Former Rep. Gabrielle Giffords (D-Ariz.), nearly killed by a deranged assassin in 2011, was back on Capitol Hill this week, encouraging lawmakers to approve expanded background checks. And while opposition from the National Rifle Association comes as no surprise, the far-right group raised eyebrows with a rhetorical shot at Giffords directly.
Hitting a new low in its bullying barrage against gun laws, the National Rifle Association on Thursday targeted Gabrielle Giffords in an attack mocking her 2011 shooting."Gabby Giffords: Everyone Should Have to Pass Background Check My Attacker Passed," the NRA tweeted from its main account.The tweet -- which one lawmaker called "pathetic" -- aimed to argue that background checks don't reduce gun violence and linked to an article on the right-wing Breitbart website.
The Breitbart article that the NRA promoted noted, accurately, that the gunman responsible for the 2011 massacre in Tucson passed a background check, as did several other notorious killers. As best as I can tell, the Breitbart article is accurate.
That said, both the article and the NRA seem to be badly missing the point.
As Alec MacGillis explained very well, Giffords "is not devoting herself to the cause of expanding background checks because that measure would have stopped [Jared] Loughner, but because that measure is the one that police and criminal justice experts believe would have the biggest impact on reducing gun violence overall."
Exactly. The NRA's argument seems to be that Giffords' argument must be rejected because expanded background checks wouldn't have stopped her would-be assassin. But Giffords isn't talking about her shooting; she's talking about taking sensible, responsible steps to prevent future mass murders.
MacGillis added, "The same was true of the families of the victims in the Sandy Hook Elementary School massacre: Universal background checks would not have stopped Adam Lanza, who got his guns from his mother, but the families wanted to push for whatever reform would limit shooting deaths, period.

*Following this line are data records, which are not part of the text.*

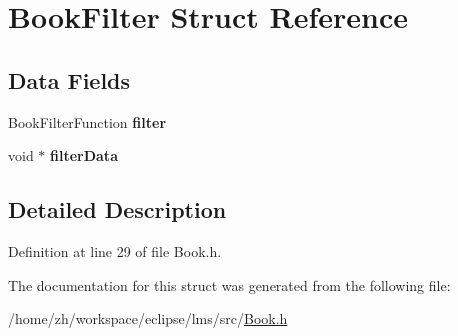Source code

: \hypertarget{structBookFilter}{\section{Book\-Filter Struct Reference}
\label{structBookFilter}
}
\subsection*{Data Fields}
\begin{DoxyCompactItemize}
\item 
\hypertarget{structBookFilter_a6cb4dbc86cbaf45630c34c5bab5be904}{Book\-Filter\-Function {\bfseries filter}}\label{structBookFilter_a6cb4dbc86cbaf45630c34c5bab5be904}

\item 
\hypertarget{structBookFilter_acb1597eef5b7936e2863a3d180e6cf85}{void $\ast$ {\bfseries filter\-Data}}\label{structBookFilter_acb1597eef5b7936e2863a3d180e6cf85}

\end{DoxyCompactItemize}


\subsection{Detailed Description}


Definition at line 29 of file Book.\-h.



The documentation for this struct was generated from the following file\-:\begin{DoxyCompactItemize}
\item 
/home/zh/workspace/eclipse/lms/src/\hyperlink{Book_8h}{Book.\-h}\end{DoxyCompactItemize}
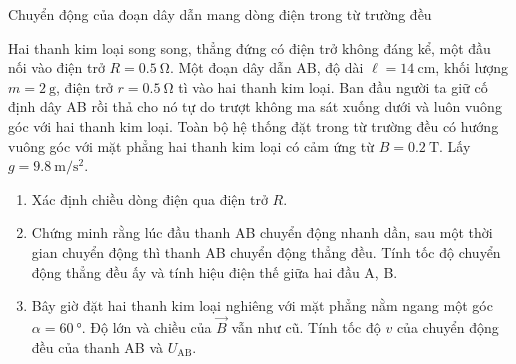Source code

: \begin{dang}{Chuyển động của đoạn dây dẫn mang dòng điện trong từ trường đều}
	\end{dang}
\begin{vd}
	Hai thanh kim loại song song, thẳng đứng có điện trở không đáng kể, một đầu nối vào điện trở $R=\SI{0.5}{\ohm}$. Một đoạn dây dẫn AB, độ dài $\ell=\SI{14}{\centi\meter}$, khối lượng $m=\SI{2}{\gram}$, điện trở $r=\SI{0.5}{\ohm}$ tì vào hai thanh kim loại. Ban đầu người ta giữ cố định dây AB rồi thả cho nó tự do trượt không ma sát xuống dưới và luôn vuông góc với hai thanh kim loại. Toàn bộ hệ thống đặt trong từ trường đều có hướng vuông góc với mặt phẳng hai thanh kim loại có cảm ứng từ $B=\SI{0.2}{\tesla}$. Lấy $g=\SI{9.8}{\meter/\second^2}$.
	\begin{center}
	\end{center}
	\begin{enumerate}[label=\alph*)]
		\item Xác định chiều dòng điện qua điện trở $R$.
		\item Chứng minh rằng lúc đầu thanh AB chuyển động nhanh dần, sau một thời gian chuyển động thì thanh AB chuyển động thẳng đều. Tính tốc độ chuyển động thẳng đều ấy và tính hiệu điện thế giữa hai đầu A, B.
		\item Bây giờ đặt hai thanh kim loại nghiêng với mặt phẳng nằm ngang một góc $\alpha=\SI{60}{\degree}$. Độ lớn và chiều của $\vec{B}$ vẫn như cũ. Tính tốc độ $v$ của chuyển động đều của thanh AB và $U_\text{AB}$.
	\end{enumerate}
\end{vd}

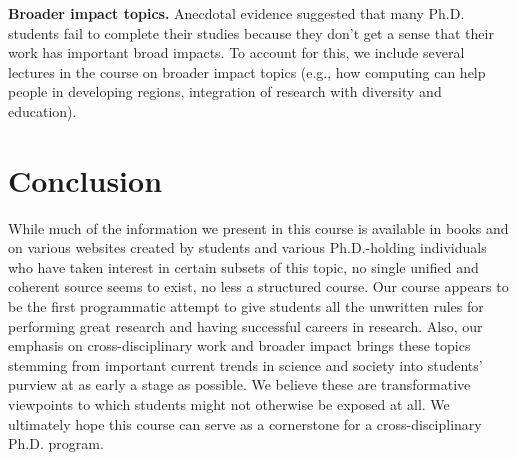 \vspace*{0.1in}
\noindent
{\bf Broader impact topics.}  Anecdotal evidence suggested that many
Ph.D. students fail to complete their studies because they don't get a
sense that their work has important broad impacts.  To account for this,
we include several lectures in the course on broader impact topics
(e.g., how computing can help people in developing regions, integration
of research with diversity and education).  
\section{Conclusion}\label{sec:conclusion}

While much of the information we present in this course is available in
books and on various websites created by students and various
Ph.D.-holding individuals who have taken interest in certain subsets of
this topic, no single unified and coherent source seems to exist, no
less a structured course.  Our course appears to be the first
programmatic attempt to give students all the unwritten rules for
performing great research and having successful careers in research.
Also, our emphasis on cross-disciplinary work and broader impact brings
these topics stemming from important current trends in science and
society into students' purview at as early a stage as possible.  We
believe these are transformative viewpoints to which students might not
otherwise be exposed at all.  We ultimately hope this course can
serve as a cornerstone for a cross-disciplinary Ph.D. program.

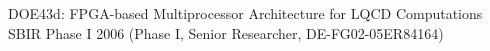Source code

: \begin{itemize}
 	
 	
 	
	DOE43d: FPGA-based Multiprocessor Architecture for LQCD
 	     Computations SBIR Phase I 2006 (Phase I, Senior Researcher,
 	     DE-FG02-05ER84164)
 	
 	
 	
 	
 \end{itemize}
 
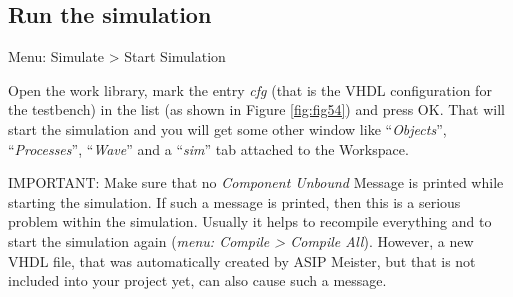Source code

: \hypertarget{run-the-simulation}{%
\subsection{Run the simulation}\label{run-the-simulation}}

Menu: Simulate \textgreater{} Start Simulation

Open the work library, mark the entry \emph{cfg} (that is the VHDL
configuration for the testbench) in the list (as shown in Figure \ref{fig:fig54}) and press OK. That will start the
simulation and you will get some other window like ``\emph{Objects}'',
``\emph{Processes}'', ``\emph{Wave}'' and a ``\emph{sim}'' tab attached
to the Workspace.

IMPORTANT: Make sure that no \emph{Component Unbound} Message is printed
while starting the simulation. If such a message is printed, then this
is a serious problem within the simulation. Usually it helps to
recompile everything and to start the simulation again (\emph{menu:
Compile \textgreater{} Compile All}). However, a new VHDL file, that was
automatically created by ASIP Meister, but that is not included into
your project yet, can also cause such a message.

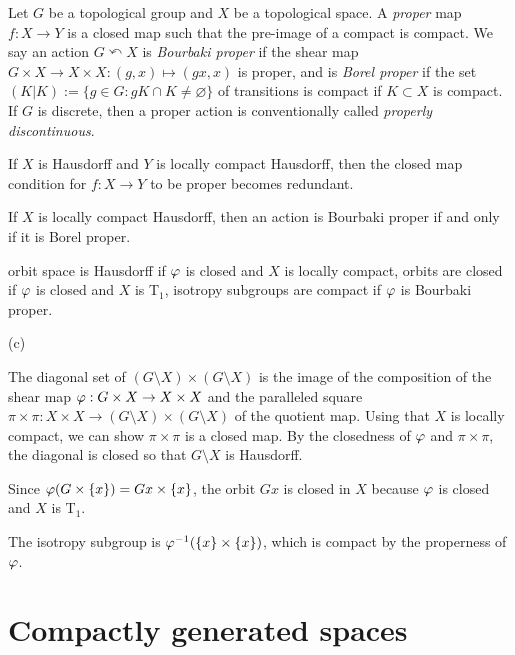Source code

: \documentclass{../../large}
\begin{document}
\begin{prb}
Let $G$ be a topological group and $X$ be a topological space.
A \emph{proper} map $f:X\to Y$ is a closed map such that the pre-image of a compact is compact.
We say an action $G\curvearrowleft X$ is \emph{Bourbaki proper} if the shear map $G\times X\to X\times X:(g,x)\mapsto(gx,x)$ is proper, and is \emph{Borel proper} if the set $(K|K):=\{g\in G:gK\cap K\ne\varnothing\}$ of transitions is compact if $K\subset X$ is compact.
If $G$ is discrete, then a proper action is conventionally called \emph{properly discontinuous}.
\begin{parts}
\item If $X$ is Hausdorff and $Y$ is locally compact Hausdorff, then the closed map condition for $f:X\to Y$ to be proper becomes redundant.
\item If $X$ is locally compact Hausdorff, then an action is Bourbaki proper if and only if it is Borel proper.
\item orbit space is Hausdorff if $\f$ is closed and $X$ is locally compact, orbits are closed if $\f$ is closed and $X$ is T$_1$, isotropy subgroups are compact if $\f$ is Bourbaki proper.
\end{parts}
\end{prb}
\begin{pf}
(c)

The diagonal set of $(G\setminus X)\times(G\setminus X)$ is the image of the composition of the shear map $\f:G\times X\to X\times X$ and the paralleled square $\pi\times\pi:X\times X\to(G\setminus X)\times(G\setminus X)$ of the quotient map.
Using that $X$ is locally compact, we can show $\pi\times\pi$ is a closed map.
By the closedness of $\f$ and $\pi\times\pi$, the diagonal is closed so that $G\setminus X$ is Hausdorff.

Since $\f(G\times\{x\})=Gx\times\{x\}$, the orbit $Gx$ is closed in $X$ because $\f$ is closed and $X$ is T$_1$.

The isotropy subgroup is $\f^{-1}(\{x\}\times\{x\})$, which is compact by the properness of $\f$.
\end{pf}



\chapter{Compactly generated spaces}

\section{}
\end{document}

Making it harder for people with criminal records, histories of domestic violence, and adjudications for mental illness to obtain guns is one of the best measures at our disposal to do so. In other words, Giffords and others whose lives have been upended by gun violence are thinking about others, not themselves -- they are exhibiting a form of political empathy."
That this point is lost on the NRA and Breitbart is itself instructive.
As for the bigger picture, let's not overlook how unnecessary the NRA's taunts are -- the odds of a Republican Congress limiting firearm access are zero. Giffords is fighting the good fight, but at least for the next two years, it is simply not possible to even imagine lawmakers approving new gun-safety measures.
In other words, the NRA has already won another round. It's taking a cheap shot at a foe whom they've already defeated.
Worse, the NRA is going after one of the most sympathetic figures in American public life, for reasons that only seem to make sense to the NRA.